#### Task objective:
Could you copy each line of the entries that contains "temperature"?

#### Data extract:
▬▬▬▬▬▬▬▬▬▬
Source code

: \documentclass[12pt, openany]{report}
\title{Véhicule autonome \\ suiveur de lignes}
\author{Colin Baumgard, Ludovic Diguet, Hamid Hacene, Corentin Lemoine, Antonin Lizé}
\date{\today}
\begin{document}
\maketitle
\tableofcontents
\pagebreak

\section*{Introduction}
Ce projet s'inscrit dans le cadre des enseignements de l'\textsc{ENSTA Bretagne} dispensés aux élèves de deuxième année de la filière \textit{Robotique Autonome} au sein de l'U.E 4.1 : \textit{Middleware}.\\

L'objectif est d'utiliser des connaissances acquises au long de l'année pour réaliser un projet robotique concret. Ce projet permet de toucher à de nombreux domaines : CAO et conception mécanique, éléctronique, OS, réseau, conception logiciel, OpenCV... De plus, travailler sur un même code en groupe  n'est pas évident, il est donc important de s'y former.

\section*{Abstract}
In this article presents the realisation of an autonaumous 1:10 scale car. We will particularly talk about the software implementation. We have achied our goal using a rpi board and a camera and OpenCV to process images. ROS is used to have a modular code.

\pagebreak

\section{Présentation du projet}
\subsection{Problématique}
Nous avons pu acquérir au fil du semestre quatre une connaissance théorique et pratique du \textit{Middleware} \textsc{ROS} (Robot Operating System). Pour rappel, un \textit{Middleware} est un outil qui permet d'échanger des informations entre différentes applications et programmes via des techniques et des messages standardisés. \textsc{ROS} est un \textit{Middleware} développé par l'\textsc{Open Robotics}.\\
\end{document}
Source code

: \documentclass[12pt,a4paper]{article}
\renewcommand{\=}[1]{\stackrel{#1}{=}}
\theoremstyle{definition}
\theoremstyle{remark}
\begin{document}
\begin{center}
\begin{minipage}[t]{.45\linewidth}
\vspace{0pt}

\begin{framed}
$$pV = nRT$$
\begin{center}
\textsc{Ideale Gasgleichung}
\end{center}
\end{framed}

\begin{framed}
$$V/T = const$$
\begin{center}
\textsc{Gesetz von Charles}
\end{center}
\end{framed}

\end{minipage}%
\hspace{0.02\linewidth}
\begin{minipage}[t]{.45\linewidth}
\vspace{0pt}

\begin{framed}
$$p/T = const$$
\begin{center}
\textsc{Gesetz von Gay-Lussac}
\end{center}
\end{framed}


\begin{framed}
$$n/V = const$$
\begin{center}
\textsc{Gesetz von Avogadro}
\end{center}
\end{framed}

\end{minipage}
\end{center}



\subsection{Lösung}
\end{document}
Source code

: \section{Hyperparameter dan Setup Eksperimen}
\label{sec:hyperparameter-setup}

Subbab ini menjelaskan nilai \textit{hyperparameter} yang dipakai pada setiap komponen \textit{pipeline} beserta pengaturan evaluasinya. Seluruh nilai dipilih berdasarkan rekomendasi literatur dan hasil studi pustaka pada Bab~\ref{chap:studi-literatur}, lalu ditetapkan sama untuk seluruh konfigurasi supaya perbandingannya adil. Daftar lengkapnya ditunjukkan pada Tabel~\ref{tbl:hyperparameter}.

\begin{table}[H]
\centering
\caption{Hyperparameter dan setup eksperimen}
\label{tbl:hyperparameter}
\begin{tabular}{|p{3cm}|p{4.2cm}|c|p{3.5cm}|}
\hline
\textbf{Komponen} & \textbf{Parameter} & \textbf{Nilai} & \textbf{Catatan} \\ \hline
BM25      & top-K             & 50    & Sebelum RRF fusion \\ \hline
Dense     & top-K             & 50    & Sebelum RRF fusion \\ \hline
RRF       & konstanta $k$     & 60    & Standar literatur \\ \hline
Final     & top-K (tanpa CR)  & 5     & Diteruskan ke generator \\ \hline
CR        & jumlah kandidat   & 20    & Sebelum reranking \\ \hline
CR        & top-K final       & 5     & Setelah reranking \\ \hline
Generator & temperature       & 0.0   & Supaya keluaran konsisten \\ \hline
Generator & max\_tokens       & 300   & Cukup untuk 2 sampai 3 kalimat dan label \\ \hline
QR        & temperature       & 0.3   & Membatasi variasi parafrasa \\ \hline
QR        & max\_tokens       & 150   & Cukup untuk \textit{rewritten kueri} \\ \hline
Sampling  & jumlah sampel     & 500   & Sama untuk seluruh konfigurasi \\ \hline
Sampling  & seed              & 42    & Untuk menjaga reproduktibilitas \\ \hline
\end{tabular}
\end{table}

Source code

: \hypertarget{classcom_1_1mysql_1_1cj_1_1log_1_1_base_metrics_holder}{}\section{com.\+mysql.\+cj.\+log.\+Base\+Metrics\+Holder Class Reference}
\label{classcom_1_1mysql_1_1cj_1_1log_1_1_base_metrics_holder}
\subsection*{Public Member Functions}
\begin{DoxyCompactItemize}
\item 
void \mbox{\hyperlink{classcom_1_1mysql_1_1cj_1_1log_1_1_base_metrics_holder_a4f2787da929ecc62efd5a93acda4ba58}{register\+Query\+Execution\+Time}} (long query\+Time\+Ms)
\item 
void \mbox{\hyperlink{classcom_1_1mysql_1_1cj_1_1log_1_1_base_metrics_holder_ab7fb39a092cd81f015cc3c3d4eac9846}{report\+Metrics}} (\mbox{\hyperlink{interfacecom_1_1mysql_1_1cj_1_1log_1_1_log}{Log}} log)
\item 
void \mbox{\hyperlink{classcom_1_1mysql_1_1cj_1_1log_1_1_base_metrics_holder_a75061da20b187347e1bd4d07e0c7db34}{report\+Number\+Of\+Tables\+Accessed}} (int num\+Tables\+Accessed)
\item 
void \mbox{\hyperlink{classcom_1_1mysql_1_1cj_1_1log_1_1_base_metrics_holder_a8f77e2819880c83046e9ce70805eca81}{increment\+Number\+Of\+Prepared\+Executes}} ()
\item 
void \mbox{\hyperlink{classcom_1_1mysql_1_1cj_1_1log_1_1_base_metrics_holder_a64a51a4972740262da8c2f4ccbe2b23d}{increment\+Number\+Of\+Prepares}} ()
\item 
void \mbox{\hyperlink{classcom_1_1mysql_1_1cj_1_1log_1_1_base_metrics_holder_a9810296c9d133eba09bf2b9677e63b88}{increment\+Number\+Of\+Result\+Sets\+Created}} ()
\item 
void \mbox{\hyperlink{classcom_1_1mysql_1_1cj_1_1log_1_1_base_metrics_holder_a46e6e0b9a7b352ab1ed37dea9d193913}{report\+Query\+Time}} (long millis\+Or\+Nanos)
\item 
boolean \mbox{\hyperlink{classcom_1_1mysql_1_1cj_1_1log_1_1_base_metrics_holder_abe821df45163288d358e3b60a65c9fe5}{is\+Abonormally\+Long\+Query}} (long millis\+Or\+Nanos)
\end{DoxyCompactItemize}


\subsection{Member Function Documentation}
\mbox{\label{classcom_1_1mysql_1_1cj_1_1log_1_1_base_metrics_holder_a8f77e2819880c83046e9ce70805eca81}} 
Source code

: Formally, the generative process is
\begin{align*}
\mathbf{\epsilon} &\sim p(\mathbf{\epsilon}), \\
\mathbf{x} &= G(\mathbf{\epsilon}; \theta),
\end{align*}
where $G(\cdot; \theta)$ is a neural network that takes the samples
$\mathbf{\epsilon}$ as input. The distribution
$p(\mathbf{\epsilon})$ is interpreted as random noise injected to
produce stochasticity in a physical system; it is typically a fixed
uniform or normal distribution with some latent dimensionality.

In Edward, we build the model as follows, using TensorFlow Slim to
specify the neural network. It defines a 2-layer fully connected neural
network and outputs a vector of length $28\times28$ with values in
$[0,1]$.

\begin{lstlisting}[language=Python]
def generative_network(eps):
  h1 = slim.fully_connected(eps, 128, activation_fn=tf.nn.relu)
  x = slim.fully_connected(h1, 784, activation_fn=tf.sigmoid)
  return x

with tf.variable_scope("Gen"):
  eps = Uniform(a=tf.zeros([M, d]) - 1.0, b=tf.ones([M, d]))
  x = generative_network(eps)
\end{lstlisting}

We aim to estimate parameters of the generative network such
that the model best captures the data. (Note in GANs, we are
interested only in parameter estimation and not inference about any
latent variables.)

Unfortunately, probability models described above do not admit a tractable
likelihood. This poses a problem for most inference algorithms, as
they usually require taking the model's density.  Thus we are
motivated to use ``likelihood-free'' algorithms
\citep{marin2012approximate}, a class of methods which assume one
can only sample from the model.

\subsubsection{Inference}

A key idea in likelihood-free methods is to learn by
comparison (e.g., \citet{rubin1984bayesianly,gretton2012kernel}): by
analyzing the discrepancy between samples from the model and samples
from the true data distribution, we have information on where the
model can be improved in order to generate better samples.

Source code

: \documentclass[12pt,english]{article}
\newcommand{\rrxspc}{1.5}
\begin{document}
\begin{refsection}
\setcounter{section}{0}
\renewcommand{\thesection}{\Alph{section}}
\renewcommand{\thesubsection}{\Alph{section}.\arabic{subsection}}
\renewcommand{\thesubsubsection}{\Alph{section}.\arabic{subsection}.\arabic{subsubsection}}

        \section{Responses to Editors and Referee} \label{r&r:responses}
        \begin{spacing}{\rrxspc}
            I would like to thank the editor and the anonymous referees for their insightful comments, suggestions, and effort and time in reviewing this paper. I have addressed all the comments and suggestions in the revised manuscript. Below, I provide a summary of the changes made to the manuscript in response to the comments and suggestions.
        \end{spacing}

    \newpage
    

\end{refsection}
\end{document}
▬▬▬▬▬▬▬▬▬▬
#### Written answer:
Generator & temperature       & 0.0   & Supaya keluaran konsisten \\ \hline
QR        & temperature       & 0.3   & Membatasi variasi parafrasa \\ \hline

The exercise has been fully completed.